In order to overcome the shortcomings of the above-mentioned prior art, and solve the problems of huge heat loss, environmental pollution, mining cost higher than the limited mining depth and other problems existing in the existing gas injection boiler steam production technology for mining heavy oil, the purpose of the present invention is to provide a method for The supercritical hydrothermal combustion steam generator for thermal recovery of heavy oil in ultra-deep wells can be ignited and burned directly in the well to generate steam and carbon dioxide, reducing the high cost of heat loss caused by conventional ground-generated steam transportation, and the reactor is relatively injected The small size of the gas boiler can reduce a lot of material costs and land costs, and can automatically adjust the pressure to the pressure required for the thermal recovery of heavy oil in the well. Exploitation of ultra-deep oil reservoir resources.

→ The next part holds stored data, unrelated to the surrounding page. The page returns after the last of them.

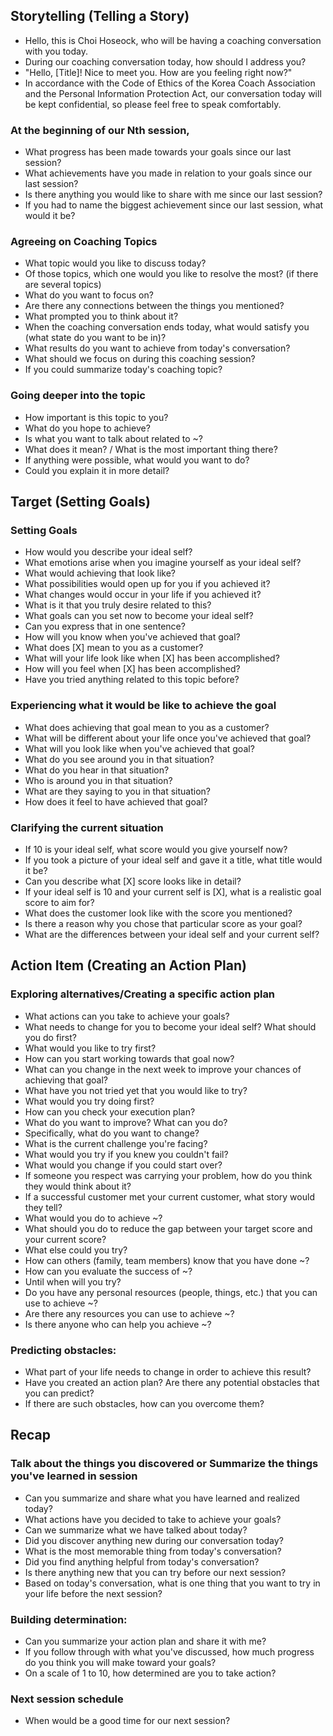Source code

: ## Storytelling (Telling a Story)
* Hello, this is Choi Hoseock, who will be having a coaching conversation with you today.
* During our coaching conversation today, how should I address you?
* "Hello, [Title]! Nice to meet you. How are you feeling right now?"
* In accordance with the Code of Ethics of the Korea Coach Association and the Personal Information Protection Act, our conversation today will be kept confidential, so please feel free to speak comfortably.
### At the beginning of our Nth session,
* What progress has been made towards your goals since our last session?
* What achievements have you made in relation to your goals since our last session?
* Is there anything you would like to share with me since our last session?
* If you had to name the biggest achievement since our last session, what would it be?

### Agreeing on Coaching Topics
* What topic would you like to discuss today?
* Of those topics, which one would you like to resolve the most? (if there are several topics)
* What do you want to focus on?
* Are there any connections between the things you mentioned?
* What prompted you to think about it?
* When the coaching conversation ends today, what would satisfy you (what state do you want to be in)?
* What results do you want to achieve from today's conversation?
* What should we focus on during this coaching session?
* If you could summarize today's coaching topic?

### Going deeper into the topic
* How important is this topic to you?
* What do you hope to achieve?
* Is what you want to talk about related to ~?
* What does it mean? / What is the most important thing there?
* If anything were possible, what would you want to do?
* Could you explain it in more detail?

## Target (Setting Goals)

### Setting Goals
* How would you describe your ideal self?
* What emotions arise when you imagine yourself as your ideal self?
* What would achieving that look like?
* What possibilities would open up for you if you achieved it?
* What changes would occur in your life if you achieved it?
* What is it that you truly desire related to this?
* What goals can you set now to become your ideal self?
* Can you express that in one sentence?
* How will you know when you've achieved that goal?
* What does [X] mean to you as a customer?
* What will your life look like when [X] has been accomplished?
* How will you feel when [X] has been accomplished?
* Have you tried anything related to this topic before?


### Experiencing what it would be like to achieve the goal
* What does achieving that goal mean to you as a customer?
* What will be different about your life once you've achieved that goal?
* What will you look like when you've achieved that goal?
* What do you see around you in that situation?
* What do you hear in that situation?
* Who is around you in that situation?
* What are they saying to you in that situation?
* How does it feel to have achieved that goal?


### Clarifying the current situation
* If 10 is your ideal self, what score would you give yourself now?
* If you took a picture of your ideal self and gave it a title, what title would it be?
* Can you describe what [X] score looks like in detail?
* If your ideal self is 10 and your current self is [X], what is a realistic goal score to aim for?
* What does the customer look like with the score you mentioned?
* Is there a reason why you chose that particular score as your goal?
* What are the differences between your ideal self and your current self?

## Action Item (Creating an Action Plan)

### Exploring alternatives/Creating a specific action plan
* What actions can you take to achieve your goals?
* What needs to change for you to become your ideal self? What should you do first?
* What would you like to try first?
* How can you start working towards that goal now?
* What can you change in the next week to improve your chances of achieving that goal?
* What have you not tried yet that you would like to try?
* What would you try doing first?
* How can you check your execution plan?
* What do you want to improve? What can you do?
* Specifically, what do you want to change?
* What is the current challenge you're facing?
* What would you try if you knew you couldn't fail?
* What would you change if you could start over?
* If someone you respect was carrying your problem, how do you think they would think about it?
* If a successful customer met your current customer, what story would they tell?
* What would you do to achieve ~?
* What should you do to reduce the gap between your target score and your current score?
* What else could you try?
* How can others (family, team members) know that you have done ~?
* How can you evaluate the success of ~?
* Until when will you try?
* Do you have any personal resources (people, things, etc.) that you can use to achieve ~?
* Are there any resources you can use to achieve ~?
* Is there anyone who can help you achieve ~?

### Predicting obstacles:
* What part of your life needs to change in order to achieve this result?
* Have you created an action plan? Are there any potential obstacles that you can predict?
* If there are such obstacles, how can you overcome them?



## Recap 
### Talk about the things you discovered or Summarize the things you've learned in session
* Can you summarize and share what you have learned and realized today?
* What actions have you decided to take to achieve your goals?
* Can we summarize what we have talked about today?
* Did you discover anything new during our conversation today?
* What is the most memorable thing from today's conversation?
* Did you find anything helpful from today's conversation?
* Is there anything new that you can try before our next session?
* Based on today's conversation, what is one thing that you want to try in your life before the next session?

### Building determination:
* Can you summarize your action plan and share it with me?
* If you follow through with what you've discussed, how much progress do you think you will make toward your goals?
* On a scale of 1 to 10, how determined are you to take action?

### Next session schedule
* When would be a good time for our next session?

In order to achieve the above object, the technical scheme adopted in the present invention is:

A supercritical hydrothermal combustion steam generator for thermal recovery of heavy oil in an ultra-deep well, comprising a generator head 18, a generator upper part 19 and a generator lower part 25 connected and assembled in sequence, the generator head 18 It is an end cover structure, on which a nozzle opening 5 is arranged, and a nozzle passing through the generator head 18 is installed in the nozzle opening 5. The nozzle includes a nozzle liner 3, a nozzle shell 4 and an ignition rod 1, and the nozzle liner 3 sides There is a primary fuel inlet 2 on the wall, several atomizing nozzles on the bottom, the ignition rod 1 is inserted into the nozzle liner 3, the upper part of the nozzle shell 4 is provided with a primary oxidant inlet 15, and the outside of the nozzle shell 4 is a nozzle single spiral structure.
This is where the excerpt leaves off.